• WORK TO COMPLETE:
Give again, word for word, every line below from the one that has "You can make" through the one that has "cnn4.py is another CNN algorithm model.", both included, and no others.

┌─ WORKING DATA

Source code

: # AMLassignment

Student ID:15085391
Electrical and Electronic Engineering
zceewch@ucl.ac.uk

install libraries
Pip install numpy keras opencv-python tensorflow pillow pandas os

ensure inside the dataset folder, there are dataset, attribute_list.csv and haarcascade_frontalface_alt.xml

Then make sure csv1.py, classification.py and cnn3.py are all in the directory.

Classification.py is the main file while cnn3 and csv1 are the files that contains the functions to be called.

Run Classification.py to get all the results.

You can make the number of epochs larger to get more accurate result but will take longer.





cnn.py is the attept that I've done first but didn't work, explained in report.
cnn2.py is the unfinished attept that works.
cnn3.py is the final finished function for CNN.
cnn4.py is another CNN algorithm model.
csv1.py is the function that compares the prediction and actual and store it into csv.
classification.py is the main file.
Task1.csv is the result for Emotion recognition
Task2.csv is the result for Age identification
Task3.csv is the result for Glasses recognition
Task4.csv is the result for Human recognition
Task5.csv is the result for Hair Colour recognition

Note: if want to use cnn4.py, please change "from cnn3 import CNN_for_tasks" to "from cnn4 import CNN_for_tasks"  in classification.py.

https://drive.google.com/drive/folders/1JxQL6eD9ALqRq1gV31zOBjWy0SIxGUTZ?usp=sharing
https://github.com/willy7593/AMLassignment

└─

• WRITTEN SOLUTION:
You can make the number of epochs larger to get more accurate result but will take longer.





cnn.py is the attept that I've done first but didn't work, explained in report.
cnn2.py is the unfinished attept that works.
cnn3.py is the final finished function for CNN.
cnn4.py is another CNN algorithm model.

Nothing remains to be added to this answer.